Но не это тревожило Дунаева. Хрен с ним, с инопланетянином, в конце концов будущее есть будущее, ему сам Бог велел быть инопланетным. Другое беспокоило парторга.
С тех пор, как стал разрушаться вокруг него привычный строгий казарменный стиль и поперла отовсюду эта бешено распухающая «сказочность», с тех пор, как он увидел первую из установленных в этом духе скульптур — Лисоньку с золотым шаром на носу, — с того времени страшное подозрение поселилось в сердцевине огня.
Он стал понимать (хотя и пытался скрывать от себя это понимание), что больше не является Неизвестным. Его УЗНАЛИ. Ведь недаром вокруг него все обильнее проступала монументальная плесень, воспроизводящая сказочно-лесной антураж его прежней жизни. ЕГО ЗНАЛИ. Это означало, что он больше не может сообщать благополучие молодым парочкам. Это означало, что его призвание — здесь, на этой звезде, у этой красной стены — закончилось, оно закрыто.
«Как же они ухитряются жить без Неизвестного, жить без меня?» — потрескивал он сам в себе, глядя на могучую стройку, развернувшуюся вокруг.
Но мир, разгадавший Загадку, не только не разрушался, не только не опустошался — он, напротив, «загустевал» на глазах. Он полон был дикого веселья и танцев.
«Меня поймали. На носу. Я на носу. Неужели от Лисоньки все же не ушел?» — думал он, забываясь, созерцая свое дрожащее огненное отражение в золотом шаре. От этого шара живой отсвет падал на бронзовое лицо Лисы. И словно бы оживлялась эта хитроумная, изогнутая вверх мордочка, и коварно и торжественно подмигивал ее глазок.
Все чаще костер стал забываться на своей звезде. Ему даже казалось порой, что он горит где-то в лесу, и действительно большие ели мотают своими лапами неподалеку, и черно-синее небо наполовину заслонено силуэтом избушечной крыши, и светится родное окошко Избушки, отбрасывая четыре золотых квадрата во тьму леса. Если огонь может сходить с ума, то это происходило сейчас с Дунаевым. В нем появились синие и лиловые всполохи, которых не было раньше в его бодром рыжем пламени.

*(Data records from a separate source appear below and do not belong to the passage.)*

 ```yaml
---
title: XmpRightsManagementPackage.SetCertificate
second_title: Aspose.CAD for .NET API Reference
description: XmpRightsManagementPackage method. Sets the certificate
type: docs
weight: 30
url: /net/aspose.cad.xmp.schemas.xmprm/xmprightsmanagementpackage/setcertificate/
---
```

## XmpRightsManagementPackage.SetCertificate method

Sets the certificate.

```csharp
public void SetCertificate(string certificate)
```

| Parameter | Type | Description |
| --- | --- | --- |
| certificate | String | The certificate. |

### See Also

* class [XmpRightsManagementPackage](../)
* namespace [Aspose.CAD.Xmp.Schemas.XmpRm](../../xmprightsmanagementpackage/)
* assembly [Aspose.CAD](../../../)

Все чаще по ночам он смотрел на Избушку (ее уже достроили) и думал о том, что Поручик, наверное, сейчас сидит там за столом и читает газету. Ему страстно хотелось туда — в Избушку.
— Вернуться бы… Вернуться домой, — шептал парторг.
Как-то безлюдной ночью к нему подошел пьяный. Выглядел он человеком, недавно вышедшим из тюрьмы. На круглой голове только-только начали отрастать волосы. Толстогубое лицо смотрело в огонь круглыми глазами, напоминающими ягоды крыжовника. Он пошатывался, а в руке держал незажженную папиросу.